- Source data:
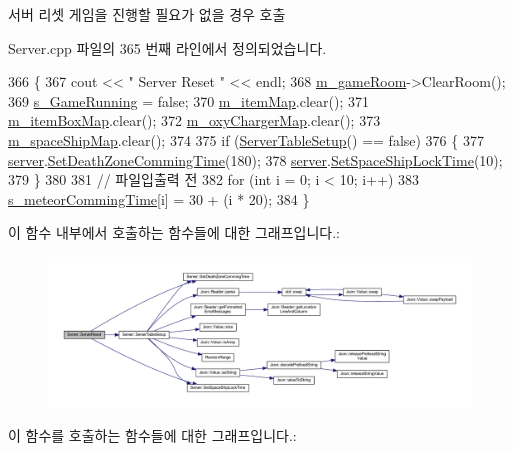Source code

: 서버 리셋  게임을 진행할 필요가 없을 경우 호출 

Server.\+cpp 파일의 365 번째 라인에서 정의되었습니다.


\begin{DoxyCode}
366 \{
367     cout << \textcolor{stringliteral}{" Server Reset "} << endl;
368     \hyperlink{class_server_a77f414d5bb41dd5de8626d8cd621113c}{m\_gameRoom}->ClearRoom();
369     \hyperlink{_server_8cpp_a0e468d42ed25075707dd9738b1b67621}{s\_GameRunning} = \textcolor{keyword}{false};
370     \hyperlink{class_server_a892047fc49e676067b880f31d0d22c36}{m\_itemMap}.clear();
371     \hyperlink{class_server_a4212564accb77fd496f08ff3ec292657}{m\_itemBoxMap}.clear();
372     \hyperlink{class_server_ae2e40fd2b3d85dd1c92ab7bc6e6b7d65}{m\_oxyChargerMap}.clear();
373     \hyperlink{class_server_aa20a2aa16045180559ef43a7087e7e95}{m\_spaceShipMap}.clear();
374 
375     \textcolor{keywordflow}{if} (\hyperlink{class_server_a2ea82221dd5edd72b97a465a9753a68e}{ServerTableSetup}() == \textcolor{keyword}{false})
376     \{
377         \hyperlink{_server_8cpp_afd1a82c786509e03b540bae82af2c137}{server}.\hyperlink{class_server_a0c817a017f9b2cb6f92de01e693b8e35}{SetDeathZoneCommingTime}(180);
378         \hyperlink{_server_8cpp_afd1a82c786509e03b540bae82af2c137}{server}.\hyperlink{class_server_a3866f3d6a99358d0068cee3d5bc529d2}{SetSpaceShipLockTime}(10);
379     \}
380 
381     \textcolor{comment}{// 파일입출력 전}
382     \textcolor{keywordflow}{for} (\textcolor{keywordtype}{int} i = 0; i < 10; i++)
383         \hyperlink{_server_8h_a406278daaf52b57f6349fc4941ecbc1e}{s\_meteorCommingTime}[i] = 30 + (i * 20);
384 \}
\end{DoxyCode}
이 함수 내부에서 호출하는 함수들에 대한 그래프입니다.\+:
\nopagebreak
\begin{figure}[H]
\begin{center}
\leavevmode
\includegraphics[width=350pt]{class_server_a88d53d3c77d90f211f3ca7cc51735171_cgraph}
\end{center}
\end{figure}
이 함수를 호출하는 함수들에 대한 그래프입니다.\+:\nopagebreak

- Work to complete: The records above should be copied word for word, with the pictures left out.

- Solution below:
Source code

: 서버 리셋  게임을 진행할 필요가 없을 경우 호출 

Server.\+cpp 파일의 365 번째 라인에서 정의되었습니다.


\begin{DoxyCode}
366 \{
367     cout << \textcolor{stringliteral}{" Server Reset "} << endl;
368     \hyperlink{class_server_a77f414d5bb41dd5de8626d8cd621113c}{m\_gameRoom}->ClearRoom();
369     \hyperlink{_server_8cpp_a0e468d42ed25075707dd9738b1b67621}{s\_GameRunning} = \textcolor{keyword}{false};
370     \hyperlink{class_server_a892047fc49e676067b880f31d0d22c36}{m\_itemMap}.clear();
371     \hyperlink{class_server_a4212564accb77fd496f08ff3ec292657}{m\_itemBoxMap}.clear();
372     \hyperlink{class_server_ae2e40fd2b3d85dd1c92ab7bc6e6b7d65}{m\_oxyChargerMap}.clear();
373     \hyperlink{class_server_aa20a2aa16045180559ef43a7087e7e95}{m\_spaceShipMap}.clear();
374 
375     \textcolor{keywordflow}{if} (\hyperlink{class_server_a2ea82221dd5edd72b97a465a9753a68e}{ServerTableSetup}() == \textcolor{keyword}{false})
376     \{
377         \hyperlink{_server_8cpp_afd1a82c786509e03b540bae82af2c137}{server}.\hyperlink{class_server_a0c817a017f9b2cb6f92de01e693b8e35}{SetDeathZoneCommingTime}(180);
378         \hyperlink{_server_8cpp_afd1a82c786509e03b540bae82af2c137}{server}.\hyperlink{class_server_a3866f3d6a99358d0068cee3d5bc529d2}{SetSpaceShipLockTime}(10);
379     \}
380 
381     \textcolor{comment}{// 파일입출력 전}
382     \textcolor{keywordflow}{for} (\textcolor{keywordtype}{int} i = 0; i < 10; i++)
383         \hyperlink{_server_8h_a406278daaf52b57f6349fc4941ecbc1e}{s\_meteorCommingTime}[i] = 30 + (i * 20);
384 \}
\end{DoxyCode}
이 함수 내부에서 호출하는 함수들에 대한 그래프입니다.\+:
\nopagebreak
\begin{figure}[H]
\begin{center}
\leavevmode
\includegraphics[width=350pt]{class_server_a88d53d3c77d90f211f3ca7cc51735171_cgraph}
\end{center}
\end{figure}
이 함수를 호출하는 함수들에 대한 그래프입니다.\+:\nopagebreak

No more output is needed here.